Each entry below has to be written out again without any change.

::: DATASET EXCERPTS

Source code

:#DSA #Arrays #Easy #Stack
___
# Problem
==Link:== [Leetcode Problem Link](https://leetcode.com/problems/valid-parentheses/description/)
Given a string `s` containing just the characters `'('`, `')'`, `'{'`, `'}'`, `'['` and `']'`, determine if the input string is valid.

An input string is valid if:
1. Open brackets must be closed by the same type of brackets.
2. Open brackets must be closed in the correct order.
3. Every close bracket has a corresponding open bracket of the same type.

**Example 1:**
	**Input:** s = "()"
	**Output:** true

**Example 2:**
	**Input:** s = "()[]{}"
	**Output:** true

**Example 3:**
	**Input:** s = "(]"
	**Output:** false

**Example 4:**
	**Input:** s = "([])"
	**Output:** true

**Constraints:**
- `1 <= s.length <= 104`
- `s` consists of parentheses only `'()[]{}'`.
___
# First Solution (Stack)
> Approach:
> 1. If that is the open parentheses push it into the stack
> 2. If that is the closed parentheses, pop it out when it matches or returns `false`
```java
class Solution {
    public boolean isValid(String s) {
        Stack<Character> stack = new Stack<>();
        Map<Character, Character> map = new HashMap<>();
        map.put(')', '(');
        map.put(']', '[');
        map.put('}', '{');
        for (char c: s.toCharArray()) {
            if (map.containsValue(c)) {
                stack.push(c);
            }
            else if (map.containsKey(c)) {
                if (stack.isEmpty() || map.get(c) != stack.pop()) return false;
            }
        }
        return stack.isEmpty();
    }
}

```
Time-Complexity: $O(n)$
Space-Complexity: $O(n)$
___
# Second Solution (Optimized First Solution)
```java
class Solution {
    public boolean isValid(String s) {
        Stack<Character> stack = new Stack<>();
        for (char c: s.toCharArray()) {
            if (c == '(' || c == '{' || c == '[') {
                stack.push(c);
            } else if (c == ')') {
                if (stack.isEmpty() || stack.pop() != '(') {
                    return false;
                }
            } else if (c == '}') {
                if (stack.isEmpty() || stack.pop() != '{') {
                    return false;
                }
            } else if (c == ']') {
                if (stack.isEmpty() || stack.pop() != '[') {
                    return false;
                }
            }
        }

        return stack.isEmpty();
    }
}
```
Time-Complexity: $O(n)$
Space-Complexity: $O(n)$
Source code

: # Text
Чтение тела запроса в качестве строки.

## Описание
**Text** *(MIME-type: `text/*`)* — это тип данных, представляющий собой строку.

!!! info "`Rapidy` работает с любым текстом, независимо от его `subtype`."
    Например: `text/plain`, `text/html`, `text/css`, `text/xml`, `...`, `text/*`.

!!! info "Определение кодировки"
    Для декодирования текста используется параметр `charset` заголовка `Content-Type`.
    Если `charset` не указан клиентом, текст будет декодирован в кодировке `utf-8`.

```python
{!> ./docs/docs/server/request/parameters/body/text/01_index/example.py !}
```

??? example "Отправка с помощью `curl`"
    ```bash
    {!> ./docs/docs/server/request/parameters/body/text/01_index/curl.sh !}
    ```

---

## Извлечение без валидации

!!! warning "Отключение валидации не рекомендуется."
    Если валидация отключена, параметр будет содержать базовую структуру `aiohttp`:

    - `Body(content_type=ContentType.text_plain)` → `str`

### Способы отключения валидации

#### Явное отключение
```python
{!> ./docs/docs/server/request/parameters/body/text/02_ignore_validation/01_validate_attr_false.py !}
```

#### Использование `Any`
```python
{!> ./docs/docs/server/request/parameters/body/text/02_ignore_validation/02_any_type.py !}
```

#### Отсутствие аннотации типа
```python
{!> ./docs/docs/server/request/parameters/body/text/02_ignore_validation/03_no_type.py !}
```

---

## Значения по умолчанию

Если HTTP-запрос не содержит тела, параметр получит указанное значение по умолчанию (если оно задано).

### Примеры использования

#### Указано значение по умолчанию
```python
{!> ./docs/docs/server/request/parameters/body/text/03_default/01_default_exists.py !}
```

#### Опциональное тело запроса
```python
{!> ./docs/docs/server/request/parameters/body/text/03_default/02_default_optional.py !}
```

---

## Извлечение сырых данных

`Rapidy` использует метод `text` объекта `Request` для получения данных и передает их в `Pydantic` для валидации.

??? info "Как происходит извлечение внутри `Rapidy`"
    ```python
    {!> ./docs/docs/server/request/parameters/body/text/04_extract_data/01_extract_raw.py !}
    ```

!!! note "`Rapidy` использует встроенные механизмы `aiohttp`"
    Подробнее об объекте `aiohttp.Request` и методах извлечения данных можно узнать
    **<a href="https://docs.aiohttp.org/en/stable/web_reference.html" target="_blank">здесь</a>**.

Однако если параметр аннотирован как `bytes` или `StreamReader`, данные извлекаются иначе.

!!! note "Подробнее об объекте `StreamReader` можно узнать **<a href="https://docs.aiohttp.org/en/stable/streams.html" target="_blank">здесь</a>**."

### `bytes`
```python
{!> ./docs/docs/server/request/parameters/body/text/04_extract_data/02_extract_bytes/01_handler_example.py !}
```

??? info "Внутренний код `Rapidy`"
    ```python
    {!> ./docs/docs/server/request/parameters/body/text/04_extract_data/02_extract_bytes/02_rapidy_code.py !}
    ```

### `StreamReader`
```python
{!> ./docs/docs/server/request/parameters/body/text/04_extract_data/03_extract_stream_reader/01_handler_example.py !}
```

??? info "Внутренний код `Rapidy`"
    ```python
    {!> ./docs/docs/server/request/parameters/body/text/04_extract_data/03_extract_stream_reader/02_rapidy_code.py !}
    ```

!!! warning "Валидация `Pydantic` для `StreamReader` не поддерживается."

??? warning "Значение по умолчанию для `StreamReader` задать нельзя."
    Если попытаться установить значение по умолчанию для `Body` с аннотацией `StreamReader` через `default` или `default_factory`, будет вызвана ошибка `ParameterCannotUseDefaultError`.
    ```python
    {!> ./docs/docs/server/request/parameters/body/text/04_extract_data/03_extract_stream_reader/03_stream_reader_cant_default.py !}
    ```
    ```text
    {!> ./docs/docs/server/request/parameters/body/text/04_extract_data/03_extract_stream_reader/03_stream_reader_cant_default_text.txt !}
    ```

::::::

_TASK ANSWER_.
Source code

:#DSA #Arrays #Easy #Stack
___
# Problem
==Link:== [Leetcode Problem Link](https://leetcode.com/problems/valid-parentheses/description/)
Given a string `s` containing just the characters `'('`, `')'`, `'{'`, `'}'`, `'['` and `']'`, determine if the input string is valid.

An input string is valid if:
1. Open brackets must be closed by the same type of brackets.
2. Open brackets must be closed in the correct order.
3. Every close bracket has a corresponding open bracket of the same type.

**Example 1:**
	**Input:** s = "()"
	**Output:** true

**Example 2:**
	**Input:** s = "()[]{}"
	**Output:** true

**Example 3:**
	**Input:** s = "(]"
	**Output:** false

**Example 4:**
	**Input:** s = "([])"
	**Output:** true

**Constraints:**
- `1 <= s.length <= 104`
- `s` consists of parentheses only `'()[]{}'`.
___
# First Solution (Stack)
> Approach:
> 1. If that is the open parentheses push it into the stack
> 2. If that is the closed parentheses, pop it out when it matches or returns `false`
```java
class Solution {
    public boolean isValid(String s) {
        Stack<Character> stack = new Stack<>();
        Map<Character, Character> map = new HashMap<>();
        map.put(')', '(');
        map.put(']', '[');
        map.put('}', '{');
        for (char c: s.toCharArray()) {
            if (map.containsValue(c)) {
                stack.push(c);
            }
            else if (map.containsKey(c)) {
                if (stack.isEmpty() || map.get(c) != stack.pop()) return false;
            }
        }
        return stack.isEmpty();
    }
}

```
Time-Complexity: $O(n)$
Space-Complexity: $O(n)$
___
# Second Solution (Optimized First Solution)
```java
class Solution {
    public boolean isValid(String s) {
        Stack<Character> stack = new Stack<>();
        for (char c: s.toCharArray()) {
            if (c == '(' || c == '{' || c == '[') {
                stack.push(c);
            } else if (c == ')') {
                if (stack.isEmpty() || stack.pop() != '(') {
                    return false;
                }
            } else if (c == '}') {
                if (stack.isEmpty() || stack.pop() != '{') {
                    return false;
                }
            } else if (c == ']') {
                if (stack.isEmpty() || stack.pop() != '[') {
                    return false;
                }
            }
        }

        return stack.isEmpty();
    }
}
```
Time-Complexity: $O(n)$
Space-Complexity: $O(n)$
Source code

: # Text
Чтение тела запроса в качестве строки.

## Описание
**Text** *(MIME-type: `text/*`)* — это тип данных, представляющий собой строку.

!!! info "`Rapidy` работает с любым текстом, независимо от его `subtype`."
    Например: `text/plain`, `text/html`, `text/css`, `text/xml`, `...`, `text/*`.

!!! info "Определение кодировки"
    Для декодирования текста используется параметр `charset` заголовка `Content-Type`.
    Если `charset` не указан клиентом, текст будет декодирован в кодировке `utf-8`.

```python
{!> ./docs/docs/server/request/parameters/body/text/01_index/example.py !}
```

??? example "Отправка с помощью `curl`"
    ```bash
    {!> ./docs/docs/server/request/parameters/body/text/01_index/curl.sh !}
    ```

---

## Извлечение без валидации

!!! warning "Отключение валидации не рекомендуется."
    Если валидация отключена, параметр будет содержать базовую структуру `aiohttp`:

    - `Body(content_type=ContentType.text_plain)` → `str`

### Способы отключения валидации

#### Явное отключение
```python
{!> ./docs/docs/server/request/parameters/body/text/02_ignore_validation/01_validate_attr_false.py !}
```

#### Использование `Any`
```python
{!> ./docs/docs/server/request/parameters/body/text/02_ignore_validation/02_any_type.py !}
```

#### Отсутствие аннотации типа
```python
{!> ./docs/docs/server/request/parameters/body/text/02_ignore_validation/03_no_type.py !}
```

---

## Значения по умолчанию

Если HTTP-запрос не содержит тела, параметр получит указанное значение по умолчанию (если оно задано).

### Примеры использования

#### Указано значение по умолчанию
```python
{!> ./docs/docs/server/request/parameters/body/text/03_default/01_default_exists.py !}
```

#### Опциональное тело запроса
```python
{!> ./docs/docs/server/request/parameters/body/text/03_default/02_default_optional.py !}
```

---

## Извлечение сырых данных

`Rapidy` использует метод `text` объекта `Request` для получения данных и передает их в `Pydantic` для валидации.

??? info "Как происходит извлечение внутри `Rapidy`"
    ```python
    {!> ./docs/docs/server/request/parameters/body/text/04_extract_data/01_extract_raw.py !}
    ```

!!! note "`Rapidy` использует встроенные механизмы `aiohttp`"
    Подробнее об объекте `aiohttp.Request` и методах извлечения данных можно узнать
    **<a href="https://docs.aiohttp.org/en/stable/web_reference.html" target="_blank">здесь</a>**.

Однако если параметр аннотирован как `bytes` или `StreamReader`, данные извлекаются иначе.

!!! note "Подробнее об объекте `StreamReader` можно узнать **<a href="https://docs.aiohttp.org/en/stable/streams.html" target="_blank">здесь</a>**."

### `bytes`
```python
{!> ./docs/docs/server/request/parameters/body/text/04_extract_data/02_extract_bytes/01_handler_example.py !}
```

??? info "Внутренний код `Rapidy`"
    ```python
    {!> ./docs/docs/server/request/parameters/body/text/04_extract_data/02_extract_bytes/02_rapidy_code.py !}
    ```

### `StreamReader`
```python
{!> ./docs/docs/server/request/parameters/body/text/04_extract_data/03_extract_stream_reader/01_handler_example.py !}
```

??? info "Внутренний код `Rapidy`"
    ```python
    {!> ./docs/docs/server/request/parameters/body/text/04_extract_data/03_extract_stream_reader/02_rapidy_code.py !}
    ```

!!! warning "Валидация `Pydantic` для `StreamReader` не поддерживается."

??? warning "Значение по умолчанию для `StreamReader` задать нельзя."
    Если попытаться установить значение по умолчанию для `Body` с аннотацией `StreamReader` через `default` или `default_factory`, будет вызвана ошибка `ParameterCannotUseDefaultError`.
    ```python
    {!> ./docs/docs/server/request/parameters/body/text/04_extract_data/03_extract_stream_reader/03_stream_reader_cant_default.py !}
    ```
    ```text
    {!> ./docs/docs/server/request/parameters/body/text/04_extract_data/03_extract_stream_reader/03_stream_reader_cant_default_text.txt !}
    ```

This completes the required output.